Make Your Child’s World Complete with Real Beds for Children

Let’s take a moment here to think about kids. Remember being one? The world used to be absolutely fascinating: full of colours and shapes, sounds and textures. Everything, including going to bed, was an adventure. Only going to bed wasn’t, because beds were boring structures – no shape, no colour, just somewhere you got told you had to go when it got dark. Not even the distraction of a mobile left, once you got out of your cot. Childrens beds are the only things in a child’s world that are not designed to stimulate, to get some kind of interest or emotional reaction. Is it any wonder, then, that kids hate them?

Real beds for children – that is, beds actually designed with the little ones firmly in mind – are pretty hard to come by. They do exist, though (there’s actually a very decent site selling them in the UK, under the banner Sandman Beds, which even consults kids on its bed designs) – and if you can find them, you’ll be able to change your own world as you attend to your child’s.

Here’s the thing: proper childrens beds don’t have to stimulate in the wrong (i.e. getting little Johnny or little Jane hyper excited) way. Stimulation simply means “engaging with mentally”. You can, believe it or not, be stimulated into restfulness – and that’s what these new beds for children manage to do.

How can a bed make a child want to get into it – or want to sleep? Easy. Calm colours, nice shapes, and interesting patterns. It’s the real world equivalent of counting sheep – or of making a whole bed out of the mobiles that get banished once cot-hood is over and done with. There’s nothing more soporific to an already tired child than staring at a fascinating combination of shapes, colours and textures. Childrens beds, far from being places the child feels “banished” to at the end of an exciting day, should be places where that child can make a safe and happy transition between sleeping and waking. What’s the point of throwing him or her into a completely un-stimulating environment directly after he or she has been stimulated all day long? One suspect, if we could really remember what bedtime was like as a child, that we have all been hugely confused by this apparent transition. When you think about it, it probably feels a bit like a punishment.

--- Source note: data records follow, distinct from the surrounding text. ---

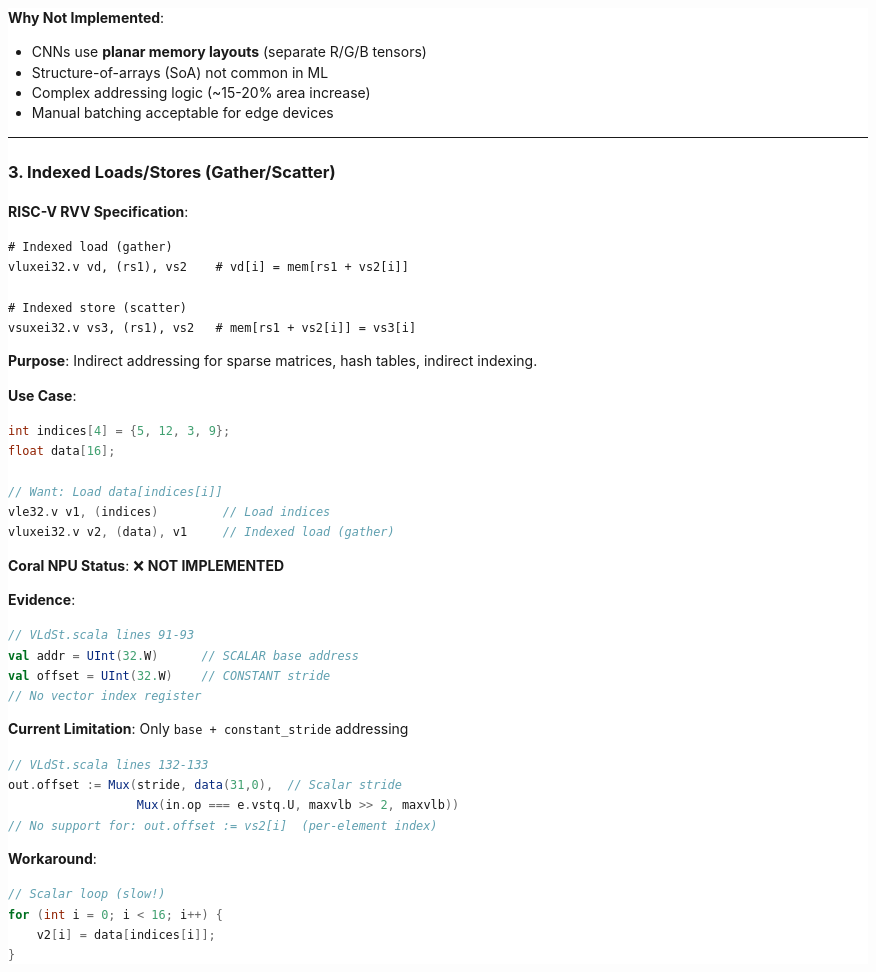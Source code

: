 **Why Not Implemented**:
- CNNs use **planar memory layouts** (separate R/G/B tensors)
- Structure-of-arrays (SoA) not common in ML
- Complex addressing logic (~15-20% area increase)
- Manual batching acceptable for edge devices

---

### 3. Indexed Loads/Stores (Gather/Scatter)

**RISC-V RVV Specification**:
```assembly
# Indexed load (gather)
vluxei32.v vd, (rs1), vs2    # vd[i] = mem[rs1 + vs2[i]]

# Indexed store (scatter)
vsuxei32.v vs3, (rs1), vs2   # mem[rs1 + vs2[i]] = vs3[i]
```

**Purpose**: Indirect addressing for sparse matrices, hash tables, indirect indexing.

**Use Case**:
```c
int indices[4] = {5, 12, 3, 9};
float data[16];

// Want: Load data[indices[i]]
vle32.v v1, (indices)         // Load indices
vluxei32.v v2, (data), v1     // Indexed load (gather)
```

**Coral NPU Status**: ❌ **NOT IMPLEMENTED**

**Evidence**:
```scala
// VLdSt.scala lines 91-93
val addr = UInt(32.W)      // SCALAR base address
val offset = UInt(32.W)    // CONSTANT stride
// No vector index register
```

**Current Limitation**: Only `base + constant_stride` addressing
```scala
// VLdSt.scala lines 132-133
out.offset := Mux(stride, data(31,0),  // Scalar stride
                  Mux(in.op === e.vstq.U, maxvlb >> 2, maxvlb))
// No support for: out.offset := vs2[i]  (per-element index)
```

**Workaround**:
```c
// Scalar loop (slow!)
for (int i = 0; i < 16; i++) {
    v2[i] = data[indices[i]];
}
```
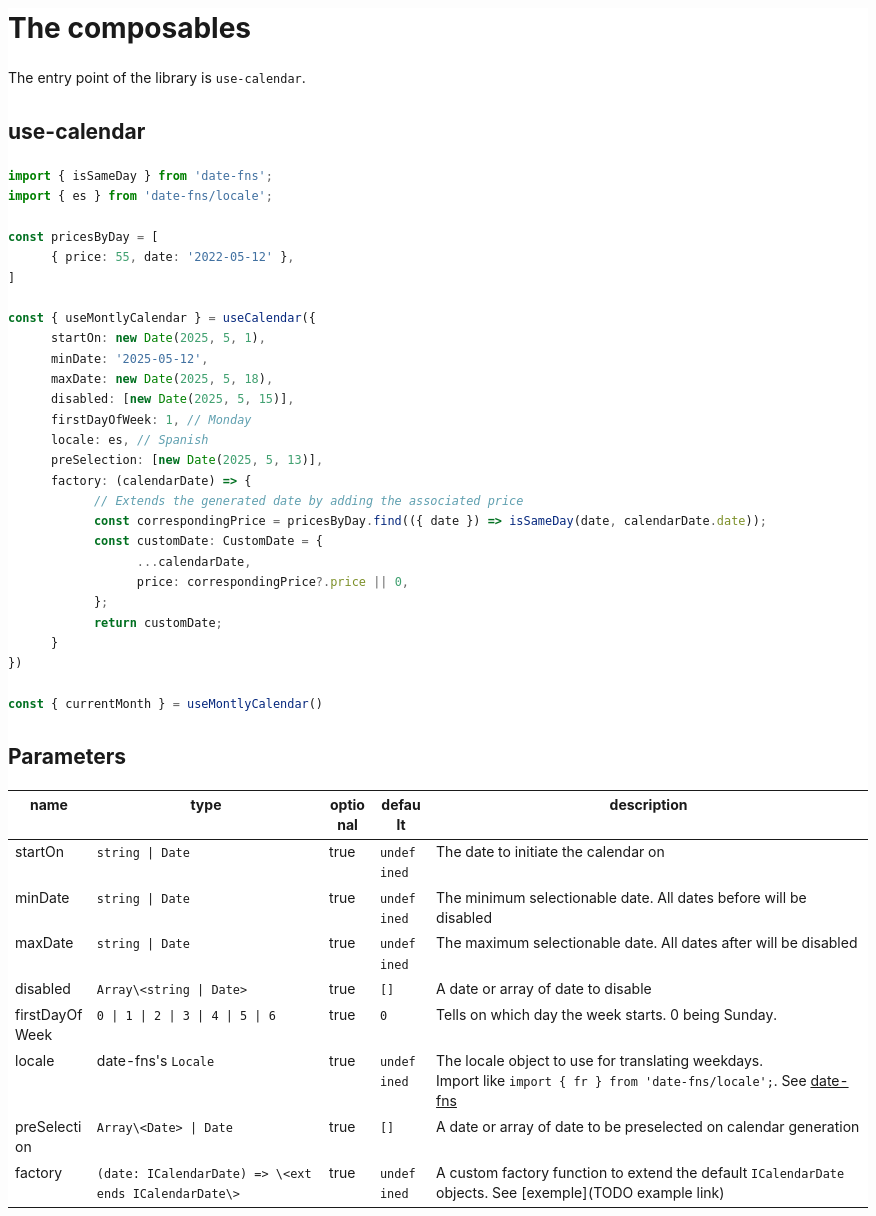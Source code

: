 # The composables

The entry point of the library is `use-calendar`.

## use-calendar

```typescript
import { isSameDay } from 'date-fns';
import { es } from 'date-fns/locale';

const pricesByDay = [
      { price: 55, date: '2022-05-12' },
]

const { useMontlyCalendar } = useCalendar({
      startOn: new Date(2025, 5, 1),
      minDate: '2025-05-12',
      maxDate: new Date(2025, 5, 18),
      disabled: [new Date(2025, 5, 15)],
      firstDayOfWeek: 1, // Monday
      locale: es, // Spanish
      preSelection: [new Date(2025, 5, 13)],
      factory: (calendarDate) => {
            // Extends the generated date by adding the associated price
            const correspondingPrice = pricesByDay.find(({ date }) => isSameDay(date, calendarDate.date));
            const customDate: CustomDate = {
                  ...calendarDate,
                  price: correspondingPrice?.price || 0,
            };
            return customDate;
      }
})

const { currentMonth } = useMontlyCalendar()
```

## Parameters

| name | type | optional | default | description |
|------|------|----------|---------|-------------|
| startOn       | `string \| Date`                      | true | `undefined` | The date to initiate the calendar on |
| minDate       | `string \| Date`                      | true | `undefined` | The minimum selectionable date. All dates before will be disabled |
| maxDate       | `string \| Date`                      | true | `undefined` | The maximum selectionable date. All dates after will be disabled |
| disabled      | `Array\<string \| Date>`              | true | `[]`        | A date or array of date to disable |
| firstDayOfWeek | `0 \| 1 \| 2 \| 3 \| 4 \| 5 \| 6`    | true | `0`         | Tells on which day the week starts. 0 being Sunday. |
| locale        | date-fns's `Locale`                   | true | `undefined` | The locale object to use for translating weekdays.<br>Import like `import { fr } from 'date-fns/locale';`. See [date-fns](https://date-fns.org/v2.28.0/docs/Locale) |
| preSelection  | `Array\<Date> \| Date`                | true | `[]` | A date or array of date to be preselected on calendar generation |
| factory       | `(date: ICalendarDate) => \<extends ICalendarDate\>` | true | `undefined` | A custom factory function to extend the default `ICalendarDate` objects. See [exemple](TODO example link) |

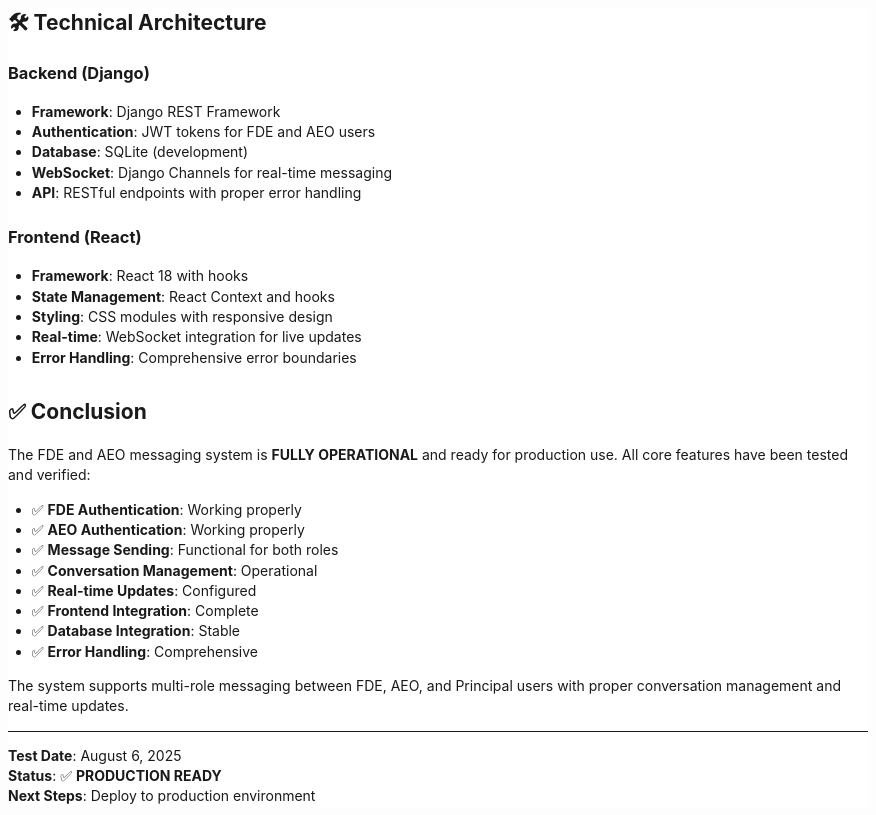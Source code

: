 ## 🛠️ **Technical Architecture**

### **Backend (Django)**
- **Framework**: Django REST Framework
- **Authentication**: JWT tokens for FDE and AEO users
- **Database**: SQLite (development)
- **WebSocket**: Django Channels for real-time messaging
- **API**: RESTful endpoints with proper error handling

### **Frontend (React)**
- **Framework**: React 18 with hooks
- **State Management**: React Context and hooks
- **Styling**: CSS modules with responsive design
- **Real-time**: WebSocket integration for live updates
- **Error Handling**: Comprehensive error boundaries

## ✅ **Conclusion**

The FDE and AEO messaging system is **FULLY OPERATIONAL** and ready for production use. All core features have been tested and verified:

- ✅ **FDE Authentication**: Working properly
- ✅ **AEO Authentication**: Working properly
- ✅ **Message Sending**: Functional for both roles
- ✅ **Conversation Management**: Operational
- ✅ **Real-time Updates**: Configured
- ✅ **Frontend Integration**: Complete
- ✅ **Database Integration**: Stable
- ✅ **Error Handling**: Comprehensive

The system supports multi-role messaging between FDE, AEO, and Principal users with proper conversation management and real-time updates.

---

**Test Date**: August 6, 2025  
**Status**: ✅ **PRODUCTION READY**  
**Next Steps**: Deploy to production environment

Beds for children, of course, aren’t designed to feel punishing: they just – unless they are built to be colourful and stimulating – do. Anyone wondering why his or her child finds it so hard to settle at night would do well to consider the surroundings. From all that fuss, all those toys and shapes and books, to a blank white oblong? Bespoke childrens beds, with their fairytale shapes, their soothing colours and lovely textures, are probably a wise investment.

A decent bed can be made for a very reasonable price – and of course one has the added satisfaction of knowing that, handmade, it will take a lot more daytime punishment than a shop bought item. Why not think about adding one to your child’s world?